INPUT RECORDS:
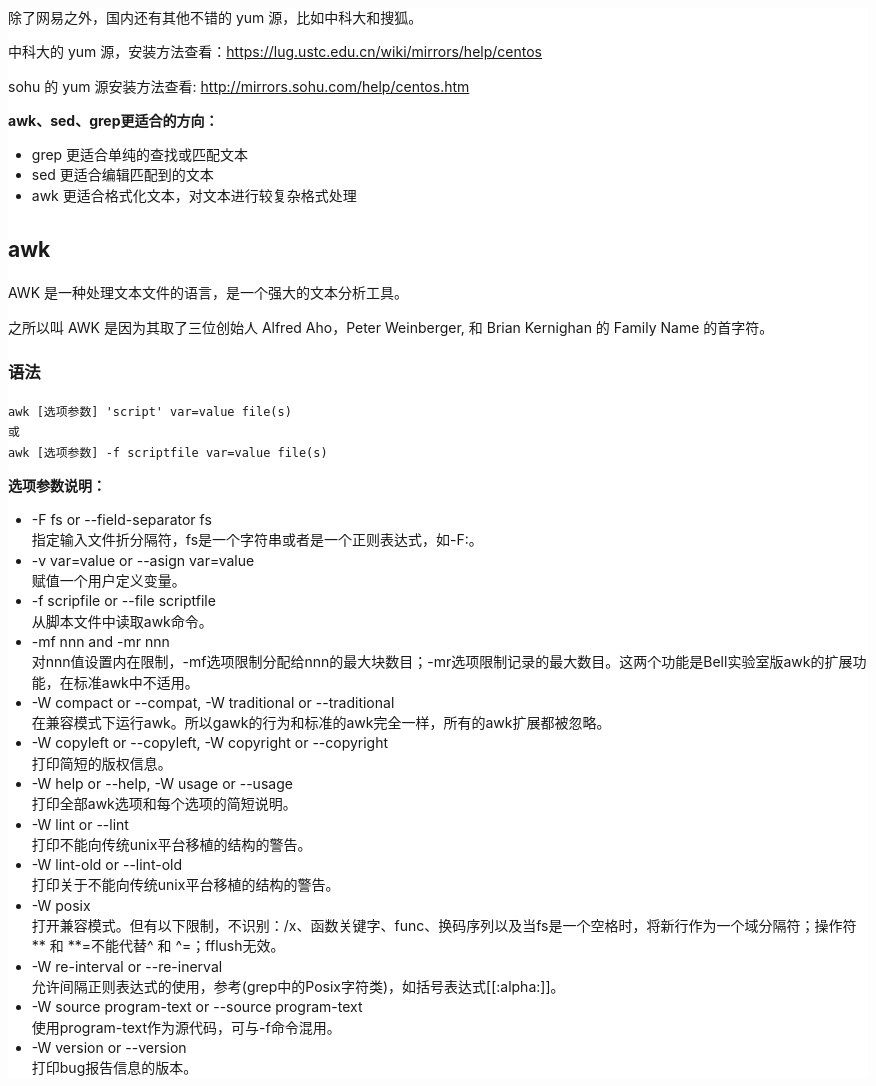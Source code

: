 除了网易之外，国内还有其他不错的 yum 源，比如中科大和搜狐。

中科大的 yum 源，安装方法查看：https://lug.ustc.edu.cn/wiki/mirrors/help/centos

sohu 的 yum 源安装方法查看: http://mirrors.sohu.com/help/centos.htm

**awk、sed、grep更适合的方向：** 

*   grep 更适合单纯的查找或匹配文本
*   sed 更适合编辑匹配到的文本
*   awk 更适合格式化文本，对文本进行较复杂格式处理

awk
---

AWK 是一种处理文本文件的语言，是一个强大的文本分析工具。

之所以叫 AWK 是因为其取了三位创始人 Alfred Aho，Peter Weinberger, 和 Brian Kernighan 的 Family Name 的首字符。

### 语法

```shell
awk [选项参数] 'script' var=value file(s)
或
awk [选项参数] -f scriptfile var=value file(s)

```

**选项参数说明：** 

*   \-F fs or --field-separator fs  
    指定输入文件折分隔符，fs是一个字符串或者是一个正则表达式，如-F:。
*   \-v var=value or --asign var=value  
    赋值一个用户定义变量。
*   \-f scripfile or --file scriptfile  
    从脚本文件中读取awk命令。
*   \-mf nnn and -mr nnn  
    对nnn值设置内在限制，-mf选项限制分配给nnn的最大块数目；-mr选项限制记录的最大数目。这两个功能是Bell实验室版awk的扩展功能，在标准awk中不适用。
*   \-W compact or --compat, -W traditional or --traditional  
    在兼容模式下运行awk。所以gawk的行为和标准的awk完全一样，所有的awk扩展都被忽略。
*   \-W copyleft or --copyleft, -W copyright or --copyright  
    打印简短的版权信息。
*   \-W help or --help, -W usage or --usage  
    打印全部awk选项和每个选项的简短说明。
*   \-W lint or --lint  
    打印不能向传统unix平台移植的结构的警告。
*   \-W lint-old or --lint-old  
    打印关于不能向传统unix平台移植的结构的警告。
*   \-W posix  
    打开兼容模式。但有以下限制，不识别：/x、函数关键字、func、换码序列以及当fs是一个空格时，将新行作为一个域分隔符；操作符\*\* 和 \*\*=不能代替^ 和 ^=；fflush无效。
*   \-W re-interval or --re-inerval  
    允许间隔正则表达式的使用，参考(grep中的Posix字符类)，如括号表达式\[\[:alpha:\]\]。
*   \-W source program-text or --source program-text  
    使用program-text作为源代码，可与-f命令混用。
*   \-W version or --version  
    打印bug报告信息的版本。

TASK ITEM:
Throughout the material above, find lines holding the word "mirrors", then copy them.

RESULT OF THIS EXERCISE:
中科大的 yum 源，安装方法查看：https://lug.ustc.edu.cn/wiki/mirrors/help/centos
sohu 的 yum 源安装方法查看: http://mirrors.sohu.com/help/centos.htm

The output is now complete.